▶ _Exercise objective_
Could you copy the records below exactly, keeping none of the images?

[Saved entries]
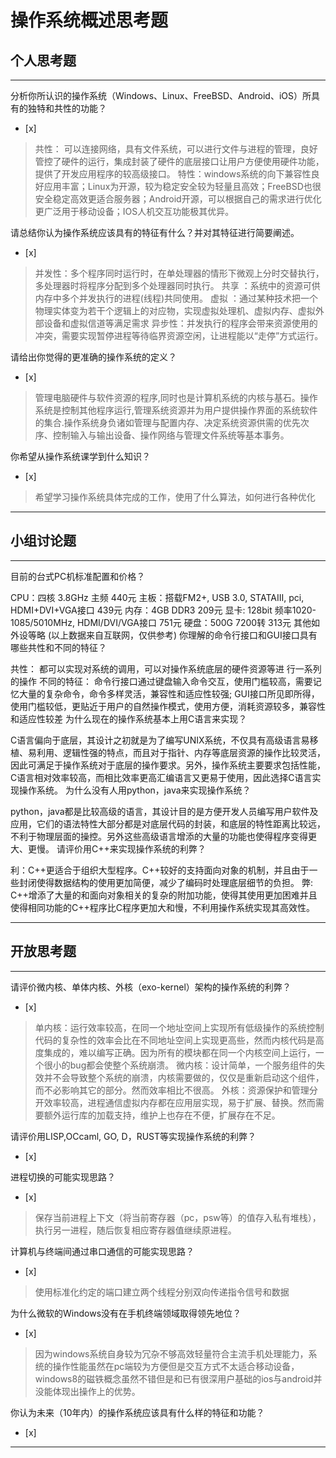 # 操作系统概述思考题

## 个人思考题

---

分析你所认识的操作系统（Windows、Linux、FreeBSD、Android、iOS）所具有的独特和共性的功能？
- [x]  

>  共性： 可以连接网络，具有文件系统，可以进行文件与进程的管理，良好管控了硬件的运行，集成封装了硬件的底层接口让用户方便使用硬件功能，提供了开发应用程序的较高级接口。
   特性：windows系统的向下兼容性良好应用丰富；Linux为开源，较为稳定安全较为轻量且高效；FreeBSD也很安全稳定高效更适合服务器；Android开源，可以根据自己的需求进行优化更广泛用于移动设备；IOS人机交互功能极其优异。

请总结你认为操作系统应该具有的特征有什么？并对其特征进行简要阐述。
- [x]  

>   并发性：多个程序同时运行时，在单处理器的情形下微观上分时交替执行，多处理器时将程序分配到多个处理器同时执行。
    共享  ：系统中的资源可供内存中多个并发执行的进程(线程)共同使用。
    虚拟  ：通过某种技术把一个物理实体变为若干个逻辑上的对应物，实现虚拟处理机、虚拟内存、虚拟外部设备和虚拟信道等满足需求
    异步性：并发执行的程序会带来资源使用的冲突，需要实现暂停进程等待临界资源空闲，让进程能以“走停”方式运行。
    

请给出你觉得的更准确的操作系统的定义？
- [x]  

>   管理电脑硬件与软件资源的程序,同时也是计算机系统的内核与基石。操作系统是控制其他程序运行,管理系统资源并为用户提供操作界面的系统软件的集合.操作系统身负诸如管理与配置内存、决定系统资源供需的优先次序、控制输入与输出设备、操作网络与管理文件系统等基本事务。

你希望从操作系统课学到什么知识？
- [x]  

>   希望学习操作系统具体完成的工作，使用了什么算法，如何进行各种优化

---

## 小组讨论题

---

目前的台式PC机标准配置和价格？

CPU：四核 3.8GHz 主频 440元
主板：搭载FM2+, USB 3.0, STATAIII, pci, HDMI+DVI+VGA接口 439元
内存：4GB DDR3 209元
显卡: 128bit 频率1020-1085/5010MHz, HDMI/DVI/VGA接口 751元
硬盘：500G 7200转 313元
其他如外设等略 (以上数据来自互联网，仅供参考)
你理解的命令行接口和GUI接口具有哪些共性和不同的特征？

共性： 都可以实现对系统的调用，可以对操作系统底层的硬件资源等进 行一系列的操作
不同的特征： 命令行接口通过键盘输入命令交互，使用门槛较高，需要记忆大量的复杂命令，命令多样灵活，兼容性和适应性较强; GUI接口所见即所得，使用门槛较低，更贴近于用户的自然操作模式，使用方便，消耗资源较多，兼容性和适应性较差
为什么现在的操作系统基本上用C语言来实现？

C语言偏向于底层，其设计之初就是为了编写UNIX系统，不仅具有高级语言易移植、易利用、逻辑性强的特点，而且对于指针、内存等底层资源的操作比较灵活，因此可满足于操作系统对于底层的操作要求。另外，操作系统主要要求包括性能，C语言相对效率较高，而相比效率更高汇编语言又更易于使用，因此选择C语言实现操作系统。
为什么没有人用python，java来实现操作系统？

python，java都是比较高级的语言，其设计目的是方便开发人员编写用户软件及应用，它们的语法特性大部分都是对底层代码的封装，和底层的特性距离比较远，不利于物理层面的操控。另外这些高级语言增添的大量的功能也使得程序变得更大、更慢。
请评价用C++来实现操作系统的利弊？

利：C++更适合于组织大型程序。C++较好的支持面向对象的机制，并且由于一些封闭使得数据结构的使用更加简便，减少了编码时处理底层细节的负担。
弊: C++增添了大量的和面向对象相关的复杂的附加功能，使得其使用更加困难并且使得相同功能的C++程序比C程序更加大和慢，不利用操作系统实现其高效性。

---

## 开放思考题

---

请评价微内核、单体内核、外核（exo-kernel）架构的操作系统的利弊？
- [x]  

>  单内核：运行效率较高，在同一个地址空间上实现所有低级操作的系统控制代码的复杂性的效率会比在不同地址空间上实现更高些，然而内核代码是高度集成的，难以编写正确。因为所有的模块都在同一个内核空间上运行，一个很小的bug都会使整个系统崩溃。
   微内核：设计简单，一个服务组件的失效并不会导致整个系统的崩溃，内核需要做的，仅仅是重新启动这个组件，而不必影响其它的部分。然而效率相比不很高。
   外核：资源保护和管理分开效率较高，进程通信虚拟内存都在应用层实现，易于扩展、替换。然而需要额外运行库的加载支持，维护上也存在不便，扩展存在不足。
   
请评价用LISP,OCcaml, GO, D，RUST等实现操作系统的利弊？
- [x]  

>  

进程切换的可能实现思路？
- [x]  

>  保存当前进程上下文（将当前寄存器（pc，psw等）的值存入私有堆栈），执行另一进程，随后恢复相应寄存器值继续原进程。

计算机与终端间通过串口通信的可能实现思路？
- [x]  

>  使用标准化约定的端口建立两个线程分别双向传递指令信号和数据

为什么微软的Windows没有在手机终端领域取得领先地位？
- [x]  

>  因为windows系统自身较为冗杂不够高效轻量符合主流手机处理能力，系统的操作性能虽然在pc端较为方便但是交互方式不太适合移动设备，windows8的磁铁概念虽然不错但是和已有很深用户基础的ios与android并没能体现出操作上的优势。

你认为未来（10年内）的操作系统应该具有什么样的特征和功能？
- [x]  

>  

---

▶ _Written answer_
 # 操作系统概述思考题

## 个人思考题

---

分析你所认识的操作系统（Windows、Linux、FreeBSD、Android、iOS）所具有的独特和共性的功能？
- [x]  

>  共性： 可以连接网络，具有文件系统，可以进行文件与进程的管理，良好管控了硬件的运行，集成封装了硬件的底层接口让用户方便使用硬件功能，提供了开发应用程序的较高级接口。
   特性：windows系统的向下兼容性良好应用丰富；Linux为开源，较为稳定安全较为轻量且高效；FreeBSD也很安全稳定高效更适合服务器；Android开源，可以根据自己的需求进行优化更广泛用于移动设备；IOS人机交互功能极其优异。

请总结你认为操作系统应该具有的特征有什么？并对其特征进行简要阐述。
- [x]  

>   并发性：多个程序同时运行时，在单处理器的情形下微观上分时交替执行，多处理器时将程序分配到多个处理器同时执行。
    共享  ：系统中的资源可供内存中多个并发执行的进程(线程)共同使用。
    虚拟  ：通过某种技术把一个物理实体变为若干个逻辑上的对应物，实现虚拟处理机、虚拟内存、虚拟外部设备和虚拟信道等满足需求
    异步性：并发执行的程序会带来资源使用的冲突，需要实现暂停进程等待临界资源空闲，让进程能以“走停”方式运行。
    

请给出你觉得的更准确的操作系统的定义？
- [x]  

>   管理电脑硬件与软件资源的程序,同时也是计算机系统的内核与基石。操作系统是控制其他程序运行,管理系统资源并为用户提供操作界面的系统软件的集合.操作系统身负诸如管理与配置内存、决定系统资源供需的优先次序、控制输入与输出设备、操作网络与管理文件系统等基本事务。

你希望从操作系统课学到什么知识？
- [x]  

>   希望学习操作系统具体完成的工作，使用了什么算法，如何进行各种优化

---

## 小组讨论题

---

目前的台式PC机标准配置和价格？

CPU：四核 3.8GHz 主频 440元
主板：搭载FM2+, USB 3.0, STATAIII, pci, HDMI+DVI+VGA接口 439元
内存：4GB DDR3 209元
显卡: 128bit 频率1020-1085/5010MHz, HDMI/DVI/VGA接口 751元
硬盘：500G 7200转 313元
其他如外设等略 (以上数据来自互联网，仅供参考)
你理解的命令行接口和GUI接口具有哪些共性和不同的特征？

共性： 都可以实现对系统的调用，可以对操作系统底层的硬件资源等进 行一系列的操作
不同的特征： 命令行接口通过键盘输入命令交互，使用门槛较高，需要记忆大量的复杂命令，命令多样灵活，兼容性和适应性较强; GUI接口所见即所得，使用门槛较低，更贴近于用户的自然操作模式，使用方便，消耗资源较多，兼容性和适应性较差
为什么现在的操作系统基本上用C语言来实现？

C语言偏向于底层，其设计之初就是为了编写UNIX系统，不仅具有高级语言易移植、易利用、逻辑性强的特点，而且对于指针、内存等底层资源的操作比较灵活，因此可满足于操作系统对于底层的操作要求。另外，操作系统主要要求包括性能，C语言相对效率较高，而相比效率更高汇编语言又更易于使用，因此选择C语言实现操作系统。
为什么没有人用python，java来实现操作系统？

python，java都是比较高级的语言，其设计目的是方便开发人员编写用户软件及应用，它们的语法特性大部分都是对底层代码的封装，和底层的特性距离比较远，不利于物理层面的操控。另外这些高级语言增添的大量的功能也使得程序变得更大、更慢。
请评价用C++来实现操作系统的利弊？

利：C++更适合于组织大型程序。C++较好的支持面向对象的机制，并且由于一些封闭使得数据结构的使用更加简便，减少了编码时处理底层细节的负担。
弊: C++增添了大量的和面向对象相关的复杂的附加功能，使得其使用更加困难并且使得相同功能的C++程序比C程序更加大和慢，不利用操作系统实现其高效性。

---

## 开放思考题

---

请评价微内核、单体内核、外核（exo-kernel）架构的操作系统的利弊？
- [x]  

>  单内核：运行效率较高，在同一个地址空间上实现所有低级操作的系统控制代码的复杂性的效率会比在不同地址空间上实现更高些，然而内核代码是高度集成的，难以编写正确。因为所有的模块都在同一个内核空间上运行，一个很小的bug都会使整个系统崩溃。
   微内核：设计简单，一个服务组件的失效并不会导致整个系统的崩溃，内核需要做的，仅仅是重新启动这个组件，而不必影响其它的部分。然而效率相比不很高。
   外核：资源保护和管理分开效率较高，进程通信虚拟内存都在应用层实现，易于扩展、替换。然而需要额外运行库的加载支持，维护上也存在不便，扩展存在不足。
   
请评价用LISP,OCcaml, GO, D，RUST等实现操作系统的利弊？
- [x]  

>  

进程切换的可能实现思路？
- [x]  

>  保存当前进程上下文（将当前寄存器（pc，psw等）的值存入私有堆栈），执行另一进程，随后恢复相应寄存器值继续原进程。

计算机与终端间通过串口通信的可能实现思路？
- [x]  

>  使用标准化约定的端口建立两个线程分别双向传递指令信号和数据

为什么微软的Windows没有在手机终端领域取得领先地位？
- [x]  

>  因为windows系统自身较为冗杂不够高效轻量符合主流手机处理能力，系统的操作性能虽然在pc端较为方便但是交互方式不太适合移动设备，windows8的磁铁概念虽然不错但是和已有很深用户基础的ios与android并没能体现出操作上的优势。

你认为未来（10年内）的操作系统应该具有什么样的特征和功能？
- [x]  

>  

---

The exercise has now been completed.